Background: Undergraduate nursing students experience significant differences between practice with models, manikins, or simulation applications and real patients in a clinical setting. Students' experiences applying their theoretical knowledge to real patient-care practices are little understood.
Objective: To determine the experiences of nursing students in providing skin, chronic wound, and ostomy care to real patients for the first time in a clinical setting within the content of the Ostomy and Wound Care Nursing Track Program (OWCNTP) and to define factors affecting this program.
Methods: The research was conducted qualitatively using the individual critical incident technique, and 17 senior undergraduate nursing students enrolled in the Nursing OWCNTP were selected using a simple random sampling method. In the classroom setting, individual face-to-face interviews were conducted using the critical incident technique. Data were analyzed with inductive content analysis.
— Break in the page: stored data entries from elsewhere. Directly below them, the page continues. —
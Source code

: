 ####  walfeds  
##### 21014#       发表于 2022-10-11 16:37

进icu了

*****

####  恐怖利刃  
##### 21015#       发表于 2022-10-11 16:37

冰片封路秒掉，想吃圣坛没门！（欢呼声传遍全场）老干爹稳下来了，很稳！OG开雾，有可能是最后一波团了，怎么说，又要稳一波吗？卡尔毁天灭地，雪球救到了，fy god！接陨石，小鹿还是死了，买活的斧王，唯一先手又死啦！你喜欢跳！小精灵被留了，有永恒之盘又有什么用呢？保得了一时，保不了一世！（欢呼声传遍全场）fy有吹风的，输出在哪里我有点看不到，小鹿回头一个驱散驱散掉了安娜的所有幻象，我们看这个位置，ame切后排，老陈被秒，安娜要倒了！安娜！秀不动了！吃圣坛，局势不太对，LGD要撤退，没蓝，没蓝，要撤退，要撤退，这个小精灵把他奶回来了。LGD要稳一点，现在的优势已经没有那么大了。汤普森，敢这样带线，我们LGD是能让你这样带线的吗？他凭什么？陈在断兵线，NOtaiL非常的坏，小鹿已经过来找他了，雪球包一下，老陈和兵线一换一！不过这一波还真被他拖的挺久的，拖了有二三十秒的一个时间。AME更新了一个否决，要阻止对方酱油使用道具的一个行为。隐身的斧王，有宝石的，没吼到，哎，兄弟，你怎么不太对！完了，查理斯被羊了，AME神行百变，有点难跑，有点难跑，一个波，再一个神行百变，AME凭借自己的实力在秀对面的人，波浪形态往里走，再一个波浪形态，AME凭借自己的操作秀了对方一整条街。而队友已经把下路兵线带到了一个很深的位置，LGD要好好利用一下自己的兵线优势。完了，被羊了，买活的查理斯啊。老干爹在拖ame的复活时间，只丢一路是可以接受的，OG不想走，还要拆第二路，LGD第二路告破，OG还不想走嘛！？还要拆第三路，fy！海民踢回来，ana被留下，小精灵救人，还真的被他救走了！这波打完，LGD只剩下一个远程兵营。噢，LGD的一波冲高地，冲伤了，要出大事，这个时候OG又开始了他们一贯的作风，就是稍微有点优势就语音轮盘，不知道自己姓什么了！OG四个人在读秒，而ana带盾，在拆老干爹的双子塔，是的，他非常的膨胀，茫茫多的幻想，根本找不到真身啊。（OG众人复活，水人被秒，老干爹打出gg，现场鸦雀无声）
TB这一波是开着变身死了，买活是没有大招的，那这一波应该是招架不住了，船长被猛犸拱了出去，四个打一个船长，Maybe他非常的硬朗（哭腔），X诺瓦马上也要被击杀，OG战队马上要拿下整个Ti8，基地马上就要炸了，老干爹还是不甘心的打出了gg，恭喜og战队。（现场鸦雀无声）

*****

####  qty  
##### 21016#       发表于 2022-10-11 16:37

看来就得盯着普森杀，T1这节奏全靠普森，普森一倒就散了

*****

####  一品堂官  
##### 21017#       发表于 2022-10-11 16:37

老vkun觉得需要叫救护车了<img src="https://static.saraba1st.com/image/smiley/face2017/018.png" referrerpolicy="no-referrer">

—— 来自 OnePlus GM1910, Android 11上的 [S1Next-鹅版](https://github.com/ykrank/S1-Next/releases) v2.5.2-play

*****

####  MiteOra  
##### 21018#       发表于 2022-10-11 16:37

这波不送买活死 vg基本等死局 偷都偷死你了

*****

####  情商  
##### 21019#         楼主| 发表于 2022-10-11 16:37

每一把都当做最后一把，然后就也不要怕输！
Results: The research found that students experience genuine caregiving in putting their experiences from the Track Program into practice with real patients in a clinical setting. Three main themes were identified: experiencing real patient care in a clinical setting, being a competent student, and being a novice student.
Conclusions: The study found that nursing students enrolled in the OWCNTP could apply their theoretical knowledge to care for real patients in clinical settings. Therefore, it is recommended that these programs be integrated into nursing curricula.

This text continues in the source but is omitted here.